**THE TASK:** Search the records for the string "Video", and show each line where it appears.

**PROVIDED MATERIAL:**
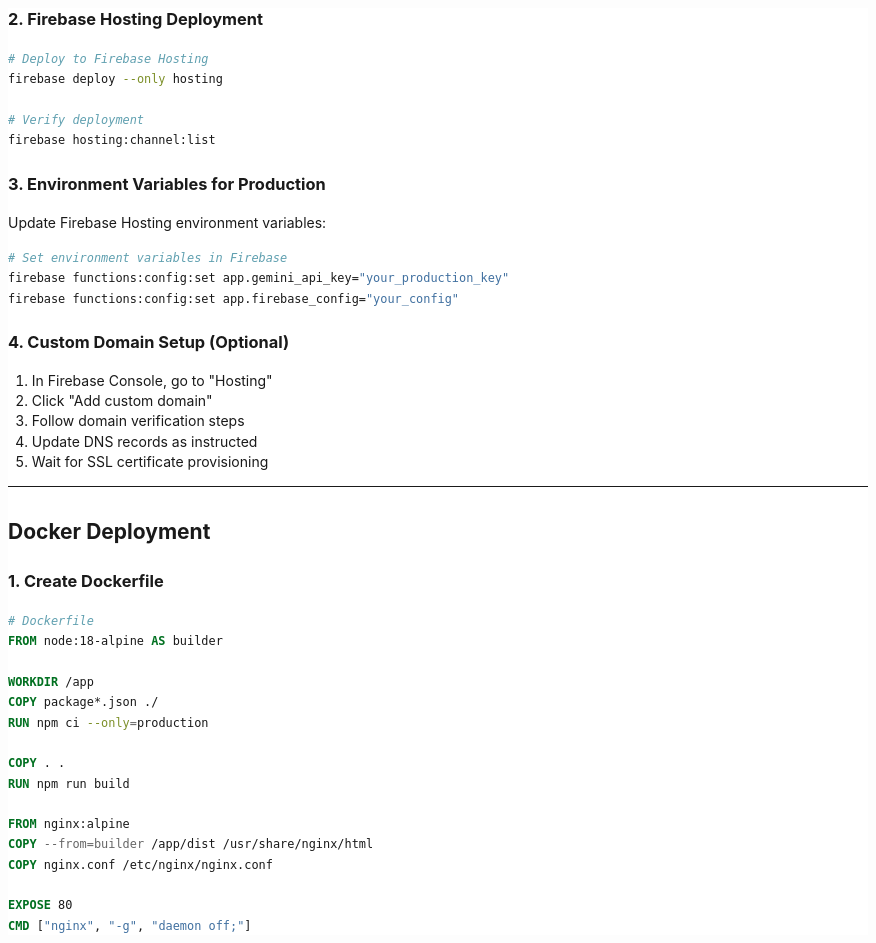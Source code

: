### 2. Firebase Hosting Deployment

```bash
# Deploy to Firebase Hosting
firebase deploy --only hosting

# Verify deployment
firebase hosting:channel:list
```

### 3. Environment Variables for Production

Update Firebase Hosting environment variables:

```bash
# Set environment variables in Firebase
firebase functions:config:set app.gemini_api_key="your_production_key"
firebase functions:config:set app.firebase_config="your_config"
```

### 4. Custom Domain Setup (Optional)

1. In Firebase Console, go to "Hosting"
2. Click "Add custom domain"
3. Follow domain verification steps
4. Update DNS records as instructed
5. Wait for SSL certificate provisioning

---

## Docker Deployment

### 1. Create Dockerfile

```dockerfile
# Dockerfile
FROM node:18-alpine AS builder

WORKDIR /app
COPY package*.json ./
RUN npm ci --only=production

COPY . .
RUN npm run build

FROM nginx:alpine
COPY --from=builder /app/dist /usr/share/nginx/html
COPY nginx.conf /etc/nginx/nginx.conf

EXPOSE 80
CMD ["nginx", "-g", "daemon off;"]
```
* * *
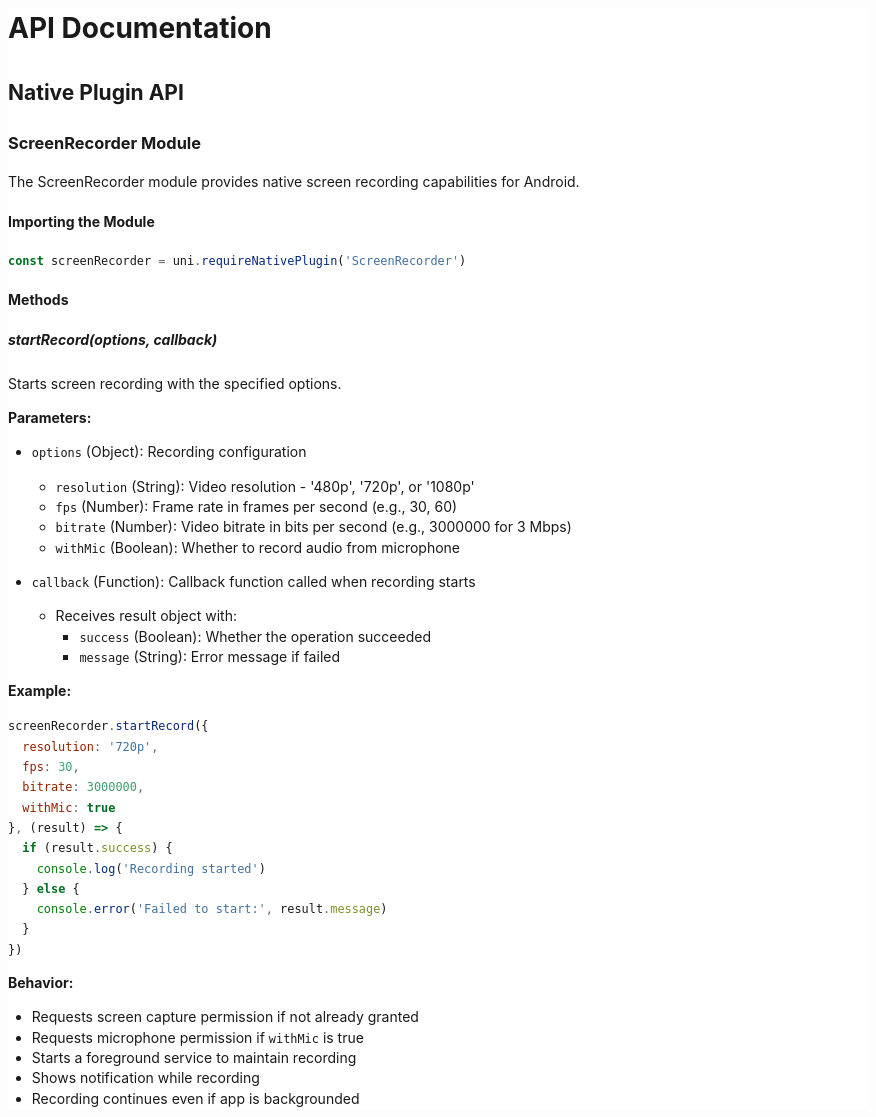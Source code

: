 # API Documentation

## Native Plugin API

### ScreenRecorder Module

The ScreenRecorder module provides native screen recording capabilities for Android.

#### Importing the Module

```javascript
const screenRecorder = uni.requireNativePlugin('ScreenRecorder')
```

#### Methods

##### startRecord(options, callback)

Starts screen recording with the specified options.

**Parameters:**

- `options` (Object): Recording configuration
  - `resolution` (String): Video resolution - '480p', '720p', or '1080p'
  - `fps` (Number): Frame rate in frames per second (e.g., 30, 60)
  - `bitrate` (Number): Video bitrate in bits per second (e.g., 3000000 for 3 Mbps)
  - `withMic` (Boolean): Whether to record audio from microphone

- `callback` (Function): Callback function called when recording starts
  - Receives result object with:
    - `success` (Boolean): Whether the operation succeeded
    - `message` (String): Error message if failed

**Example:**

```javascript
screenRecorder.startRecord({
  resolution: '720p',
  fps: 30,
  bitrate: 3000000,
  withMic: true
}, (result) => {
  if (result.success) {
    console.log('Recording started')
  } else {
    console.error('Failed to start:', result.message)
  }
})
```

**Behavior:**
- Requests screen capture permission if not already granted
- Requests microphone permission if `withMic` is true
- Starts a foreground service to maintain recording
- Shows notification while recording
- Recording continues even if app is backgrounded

**SOLUTION TO THE PROBLEM:**
  - `resolution` (String): Video resolution - '480p', '720p', or '1080p'
  - `bitrate` (Number): Video bitrate in bits per second (e.g., 3000000 for 3 Mbps)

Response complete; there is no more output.